When New York Italian stalwart il Buco debuted in 1994, wine expert Roberto Paris joined the team to build the restaurant's impressive Italian cellar. Though he took a brief hiatus, once restaurateur Donna Lennard expanded the il Buco brand with il Buco Alimentari e Vineria in 2011, Paris returned as Wine Director to oversee bottles at both locations. Below, Paris talks through pairing wine with burgers, in a myriad of condiment forms.
Q: Any guidelines for pairing wine and burgers? Naturally it seems like red wine would make sense, but any specific varietals that work best? Or what about suggestions on non-red wines that would work?
Paris: First of all, hamburger wines shouldn’t cost a lot. The best wines would mostly be red ones that enhance the grilled beef and bun. The style of wine depends a lot on how one garnishes the burger.
... the best overall burger wines must have enough structure and tannins to handle the savory beef, but they must also be bold and loaded with lush, fresh fruit to balance all those other wonderful flavors.
A Merlot or light-bodied Cabernet Sauvignon will do fine if the burger is dressed simply, but the more onions and mustard and pickles and tomatoes that are layered on, the more you need a flexible red. For example full-flavored Cru Beaujolais or savory Pinot Noir work well when the burger is topped with condiments like mayo and cheese. For me, the best overall burger wines must have enough structure and tannins to handle the savory beef, but they must also be bold and loaded with lush, fresh fruit to balance all those other wonderful flavors. Amongst Italian wines, one of my favorite is Barbera d'Alba from the Piedmont region, with rich cherry and black currant flavors, high acidity, and low tannin content that would work well with the charred flavors and basic toppings of a burger. Another wine that works well is from the Loire Valley in France, Cabernet Francs from Chinon. Generally speaking, wines from an austere terroir rich in minerals, gamey complexity, and a strong tannic backbone, but also a velvety depth of spice flavors, work well.
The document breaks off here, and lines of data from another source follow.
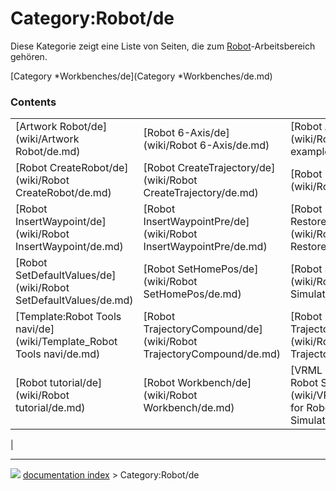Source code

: # Category:Robot/de
Diese Kategorie zeigt eine Liste von Seiten, die zum [Robot](Robot_Workbench/de.md)-Arbeitsbereich gehören.

[Category   *Workbenches/de](Category   *Workbenches/de.md)

### Contents

|     |     |     |
| --- | --- | --- |
| [Artwork Robot/de](wiki/Artwork Robot/de.md) | [Robot 6-Axis/de](wiki/Robot 6-Axis/de.md) | [Robot API example/de](wiki/Robot API example/de.md) |
| [Robot CreateRobot/de](wiki/Robot CreateRobot/de.md) | [Robot CreateTrajectory/de](wiki/Robot CreateTrajectory/de.md) | [Robot Export/de](wiki/Robot Export/de.md) |
| [Robot InsertWaypoint/de](wiki/Robot InsertWaypoint/de.md) | [Robot InsertWaypointPre/de](wiki/Robot InsertWaypointPre/de.md) | [Robot RestoreHomePos/de](wiki/Robot RestoreHomePos/de.md) |
| [Robot SetDefaultValues/de](wiki/Robot SetDefaultValues/de.md) | [Robot SetHomePos/de](wiki/Robot SetHomePos/de.md) | [Robot Simulate/de](wiki/Robot Simulate/de.md) |
| [Template:Robot Tools navi/de](wiki/Template_Robot Tools navi/de.md) | [Robot TrajectoryCompound/de](wiki/Robot TrajectoryCompound/de.md) | [Robot TrajectoryDressUp/de](wiki/Robot TrajectoryDressUp/de.md) |
| [Robot tutorial/de](wiki/Robot tutorial/de.md) | [Robot Workbench/de](wiki/Robot Workbench/de.md) | [VRML Preparation for Robot Simulation/de](wiki/VRML Preparation for Robot Simulation/de.md) |
|



---
![](images/Right_arrow.png) [documentation index](../README.md) > Category:Robot/de
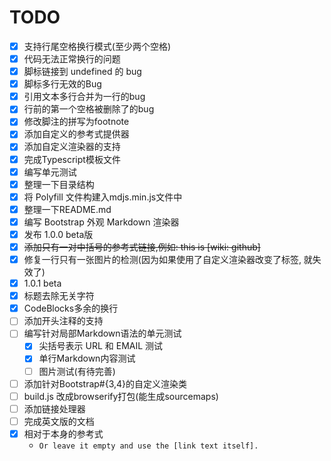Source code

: # TODO

- [x] 支持行尾空格换行模式(至少两个空格)
- [x] 代码无法正常换行的问题
- [x] 脚标链接到 undefined 的 bug
- [x] 脚标多行无效的Bug
- [x] 引用文本多行合并为一行的bug
- [x] 行前的第一个空格被删除了的bug
- [x] 修改脚注的拼写为footnote
- [x] 添加自定义的参考式提供器
- [x] 添加自定义渲染器的支持
- [x] 完成Typescript模板文件
- [x] 编写单元测试
- [x] 整理一下目录结构
- [x] 将 Polyfill 文件构建入mdjs.min.js文件中
- [x] 整理一下README.md
- [x] 编写 Bootstrap 外观 Markdown 渲染器
- [x] 发布 1.0.0 beta版
- [x] ~~添加只有一对中括号的参考式链接,例如: this is [wiki: github]~~
- [x] 修复一行只有一张图片的检测(因为如果使用了自定义渲染器改变了标签, 就失效了)
- [x] 1.0.1 beta
- [x] 标题去除无关字符
- [x] CodeBlocks多余的换行
- [ ] 添加开头注释的支持
- [ ] 编写针对局部Markdown语法的单元测试
	- [x] 尖括号表示 URL 和 EMAIL 测试
	- [x] 单行Markdown内容测试
	- [ ] 图片测试(有待完善)
- [ ] 添加针对Bootstrap#{3,4}的自定义渲染类
- [ ] build.js 改成browserify打包(能生成sourcemaps)
- [ ] 添加链接处理器
- [ ] 完成英文版的文档
- [x] 相对于本身的参考式
	- `Or leave it empty and use the [link text itself].`
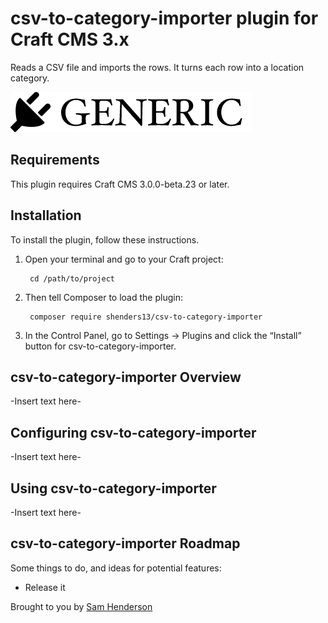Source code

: # csv-to-category-importer plugin for Craft CMS 3.x

Reads a CSV file and imports the rows. It turns each row into a location category.

![Screenshot](resources/img/plugin-logo.png)

## Requirements

This plugin requires Craft CMS 3.0.0-beta.23 or later.

## Installation

To install the plugin, follow these instructions.

1. Open your terminal and go to your Craft project:

        cd /path/to/project

2. Then tell Composer to load the plugin:

        composer require shenders13/csv-to-category-importer

3. In the Control Panel, go to Settings → Plugins and click the “Install” button for csv-to-category-importer.

## csv-to-category-importer Overview

-Insert text here-

## Configuring csv-to-category-importer

-Insert text here-

## Using csv-to-category-importer

-Insert text here-

## csv-to-category-importer Roadmap

Some things to do, and ideas for potential features:

* Release it

Brought to you by [Sam Henderson](http://samhenderson.xyz/)
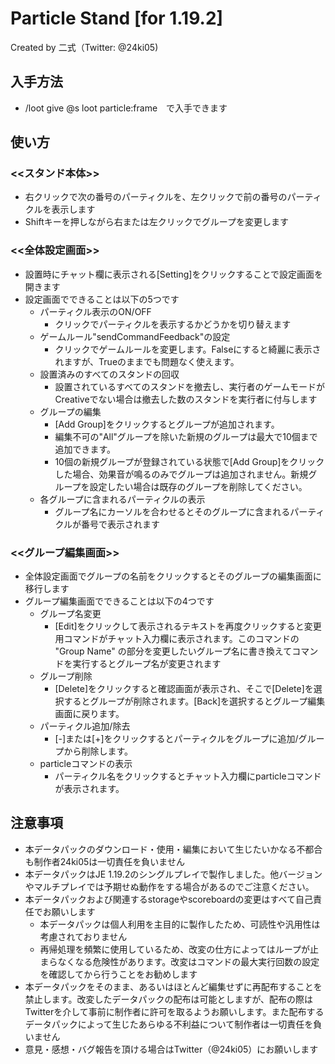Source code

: # Particle Stand [for 1.19.2]  
Created by 二式（Twitter: @24ki05)  

 
## 入手方法

* /loot give @s loot particle:frame　で入手できます  
 

## 使い方

### <<スタンド本体>>
* 右クリックで次の番号のパーティクルを、左クリックで前の番号のパーティクルを表示します  
* Shiftキーを押しながら右または左クリックでグループを変更します  
### <<全体設定画面>>
* 設置時にチャット欄に表示される[Setting]をクリックすることで設定画面を開きます  
* 設定画面でできることは以下の5つです  
  * パーティクル表示のON/OFF  
    * クリックでパーティクルを表示するかどうかを切り替えます  
  * ゲームルール"sendCommandFeedback"の設定  
    * クリックでゲームルールを変更します。Falseにすると綺麗に表示されますが、Trueのままでも問題なく使えます。  
  * 設置済みのすべてのスタンドの回収  
    * 設置されているすべてのスタンドを撤去し、実行者のゲームモードがCreativeでない場合は撤去した数のスタンドを実行者に付与します  
  * グループの編集
    * [Add Group]をクリックするとグループが追加されます。  
    * 編集不可の"All"グループを除いた新規のグループは最大で10個まで追加できます。  
    * 10個の新規グループが登録されている状態で[Add Group]をクリックした場合、効果音が鳴るのみでグループは追加されません。新規グループを設定したい場合は既存のグループを削除してください。  
  * 各グループに含まれるパーティクルの表示  
    * グループ名にカーソルを合わせるとそのグループに含まれるパーティクルが番号で表示されます  
### <<グループ編集画面>>
* 全体設定画面でグループの名前をクリックするとそのグループの編集画面に移行します  
* グループ編集画面でできることは以下の4つです  
  * グループ名変更  
    * [Edit]をクリックして表示されるテキストを再度クリックすると変更用コマンドがチャット入力欄に表示されます。このコマンドの "Group Name" の部分を変更したいグループ名に書き換えてコマンドを実行するとグループ名が変更されます  
  * グループ削除  
    * [Delete]をクリックすると確認画面が表示され、そこで[Delete]を選択するとグループが削除されます。[Back]を選択するとグループ編集画面に戻ります。  
  * パーティクル追加/除去  
    * [-]または[+]をクリックするとパーティクルをグループに追加/グループから削除します。  
  * particleコマンドの表示  
    * パーティクル名をクリックするとチャット入力欄にparticleコマンドが表示されます。  
## 注意事項
* 本データパックのダウンロード・使用・編集において生じたいかなる不都合も制作者24ki05は一切責任を負いません  
* 本データパックはJE 1.19.2のシングルプレイで製作しました。他バージョンやマルチプレイでは予期せぬ動作をする場合があるのでご注意ください。  
* 本データパックおよび関連するstorageやscoreboardの変更はすべて自己責任でお願いします  
  * 本データパックは個人利用を主目的に製作したため、可読性や汎用性は考慮されておりません  
  * 再帰処理を頻繁に使用しているため、改変の仕方によってはループが止まらなくなる危険性があります。改変はコマンドの最大実行回数の設定を確認してから行うことをお勧めします  
* 本データパックをそのまま、あるいはほとんど編集せずに再配布することを禁止します。改変したデータパックの配布は可能としますが、配布の際はTwitterを介して事前に制作者に許可を取るようお願いします。また配布するデータパックによって生じたあらゆる不利益について制作者は一切責任を負いません  
* 意見・感想・バグ報告を頂ける場合はTwitter（@24ki05）にお願いします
Offbeat pairings that would work well include Lambrusco, a fizzy red from Italy’s Emilia-Romagna region that comes in dry and off dry styles, or indigenous varietals from southern Italy like Nero d’Avola, Nerello Mascalese, and Frappato, which are also very fun and often affordable.
The sweeter the toppings, the more a wine with acidity is needed. Ketchup, relish and caramelized onions add sweetness and require high acid reds like Barbera. Smoky and salty toppings like bacon and blue cheese can be paired with a dry Lambrusco from Emilia-Romagna. Toppings that aren’t too sweet, like Dijon-style mustard, sliced onions, fresh tomato, and lettuce, are good with fruity wines like Cru Beaujolais Morgon or Dolcetto d’Alba, or a classic lighter style Pinot Noir from Oregon or Burgundy.
... my really favorite dream pairing with a burger is fancy pink bubbles: a well structured rosé Champagne with lots of layers.With a spicier burger, such as with a hot sauce, salsa or fresh jalapeño, it's best to try to find a red low in alcohol. A little sweetness in the wine doesn’t hurt either. Beaujolais, Cerasuolo di Vittoria from Sicily is a great option for a hot summer day, and could even be served slightly chilled.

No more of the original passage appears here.